15,000ha cropland flooded in Kurigram

About 15,000 hectares of cropland has gone under water in nine upazilas of Kurigram during the fifth phase flooding triggered by onrush of upstream water and heavy downpours.

The amount of damage incurred by farmers was not immediately clear. A large-scale destruction of crops could potentially cause a shortage in the local market and trigger price hike.

“Damage to crops could increase further,” said Shamsuddin Mia, the acting deputy director of Kurigram Department of Agriculture Extension (DAE).

He said it would take them about a week to estimate the loss. “A total of 15,000 hectares of cropland containing Ropa Aman, peanuts, vegetables, among others, went under water in the district,” Mia said.

60,000 people marooned

Meanwhile, road communication has been snapped in many parts of Kurigram. A number of char areas including Kurigram Sadar upazila, Rajarhat upazila, Phulbari upazila and Ulipur upazilas were flooded, marooning 60,000 people.
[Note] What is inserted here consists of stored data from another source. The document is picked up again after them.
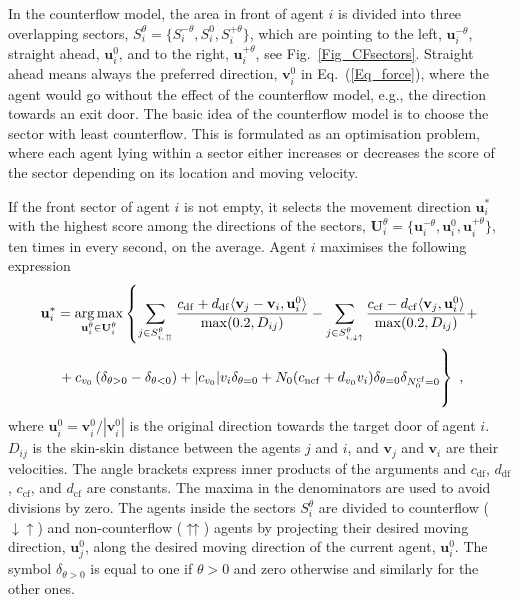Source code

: \documentclass[12pt,a4paper,final,twoside]{stylevk}
\begin{document}
In the counterflow model, the area in front of agent $i$ is divided
into three overlapping sectors, $S^{\theta}_i = \lbrace S^{-\theta}_i
, S^{0}_i , S^{+\theta}_i \rbrace$, which are pointing to the left,
$\mathbf{u}^{-\theta}_i$, straight ahead, $\mathbf{u}^{0}_i$, and to
the right, $\mathbf{u}^{+\theta}_i$, see
Fig.~\ref{Fig_CFsectors}.  Straight ahead means always the
preferred direction, $\mathbf{v}_i^0$ in Eq.~(\ref{Eq_force}), where
the agent would go without the effect of the counterflow model, e.g.,
the direction towards an exit door.  The basic idea of the counterflow
model is to choose the sector with least counterflow.  This is
formulated as an optimisation problem, where each agent lying within a
sector either increases or decreases the score of the sector depending
on its location and moving velocity.


If the front sector of agent $i$ is not empty, it selects the movement
direction $\mathbf{u}^*_i$ with the highest score among the directions
of the sectors, $\mathbf{U}^\theta_i = \lbrace \mathbf{u}^{-\theta}_i
, \mathbf{u}^{0}_i, \mathbf{u}^{+\theta}_i \rbrace$, ten times in every
second, on the average.  Agent $i$ maximises the following expression
%
\begin{multline}\label{Eq_CF}
  \mathbf{u}^*_i  =  \underset{\mathbf{u}^\theta_i \in
  \mathbf{U}^\theta_i} {\arg\max} \left\lbrace \sum_{j \in
  S^\theta_{i,\upuparrows}} \frac{ c_\mathrm{df}  + d_\mathrm{df}
  \langle \mathbf{v}_j - \mathbf{v}_i , \mathbf{u}^0_i \rangle
  }{\max(0.2, D_{ij})} - \sum_{j \in S^\theta_{i,\downarrow\uparrow}}
  \frac{ c_\mathrm{cf}  - d_\mathrm{cf}  \langle \mathbf{v}_j ,
  \mathbf{u}^0_i \rangle }{\max(0.2, D_{ij})} + \right. \\
  \left.  \vphantom{ \sum_{j \in
  S^\theta_{i,\upuparrows}} \frac{ c_\mathrm{df}  + d_\mathrm{df}
  \langle \mathbf{v}_j - \mathbf{v}_i , \mathbf{u}^0_i \rangle
  }{\max(0.2, D_{ij})} }
  + c_{v_0} \left( \delta_{\theta > 0}  - \delta_{\theta < 0}
  \right) + \vert c_{v_0} \vert v_i  \delta_{\theta = 0} + N_0 (
  c_\mathrm{ncf} + d_{v_0} v_i )\delta_{\theta =
  0}\delta_{N^\mathrm{cf}_0 = 0}  \right\rbrace   ~,
\end{multline}
%
where $\mathbf{u}^0_i = \mathbf{v}^0_i / |\mathbf{v}^0_i|$ is the
original direction towards the target door of agent $i$.  $D_{ij}$ is
the skin-skin distance between the agents $j$ and $i$, and
$\mathbf{v}_j$ and $\mathbf{v}_i$ are their velocities.  The angle
brackets express inner products of the arguments and $c_\mathrm{df}$,
$d_\mathrm{df}$, $c_\mathrm{cf}$, and $d_\mathrm{cf}$ are constants.
The maxima in the denominators are used to avoid divisions by zero.
The agents inside the sectors $S^\theta_i$ are divided to counterflow
($\downarrow\uparrow$) and non-counterflow ($\upuparrows$) agents by
projecting their desired moving direction, $\mathbf{u}^0_j$, along the
desired moving direction of the current agent, $\mathbf{u}^0_i$.  The
symbol $\delta_{\theta > 0}$ is equal to one if $\theta > 0$ and zero
otherwise and similarly for the other ones.
\end{document}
In some places, people took shelter on high roads and embankment with their livestock. Besides, a number of houses were washed away by the strong current of Dharla River while erosion took a serious turn in many areas, putting houses, educational institutions, roads and flood protection dam at risk.
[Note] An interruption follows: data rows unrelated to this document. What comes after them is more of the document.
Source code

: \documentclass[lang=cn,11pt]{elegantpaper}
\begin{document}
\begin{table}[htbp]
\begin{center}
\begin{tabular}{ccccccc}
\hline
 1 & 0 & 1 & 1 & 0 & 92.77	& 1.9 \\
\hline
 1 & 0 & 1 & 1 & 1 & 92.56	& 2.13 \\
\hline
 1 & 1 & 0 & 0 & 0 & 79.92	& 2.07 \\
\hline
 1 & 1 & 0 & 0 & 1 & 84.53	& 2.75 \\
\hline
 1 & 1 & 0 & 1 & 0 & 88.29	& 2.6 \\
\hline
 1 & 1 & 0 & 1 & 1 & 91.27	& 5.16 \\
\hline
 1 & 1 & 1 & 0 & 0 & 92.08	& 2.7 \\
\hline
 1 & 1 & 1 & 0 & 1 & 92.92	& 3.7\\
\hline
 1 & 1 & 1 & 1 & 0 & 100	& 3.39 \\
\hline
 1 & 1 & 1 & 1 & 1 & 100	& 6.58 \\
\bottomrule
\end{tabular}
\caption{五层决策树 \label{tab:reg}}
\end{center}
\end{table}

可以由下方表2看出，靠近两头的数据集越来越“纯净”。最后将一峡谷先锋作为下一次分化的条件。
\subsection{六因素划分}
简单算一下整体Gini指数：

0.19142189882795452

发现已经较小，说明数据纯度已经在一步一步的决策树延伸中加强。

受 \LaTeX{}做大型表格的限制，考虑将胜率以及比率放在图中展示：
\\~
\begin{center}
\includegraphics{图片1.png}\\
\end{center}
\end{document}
Moinuddin Bhola, a UP member of Jatrapur Union in Sadar upazila, said the authorities did not take any action even after the river gobbled up at least 10 houses in Garuhara village.

Kurigram Water Development Board Executive Engineer Ariful Islam said Dharla was flowing 28cm above its danger level in the morning. Sixteen rivers in the district are flowing beneath the danger mark.

“Erosion took a serious turn at 20 points of Brahmmaputra, Dharla, Dudhkumar and Teesta rivers and the work to protect the riverbanks is underway,” said Islam.

Flood showed no sign of improvement in the last couple of days. Kurigram District Relief and Rehabilitation office said 12MT rice and 2,000 packets of dry food were distributed among the flood-hit people.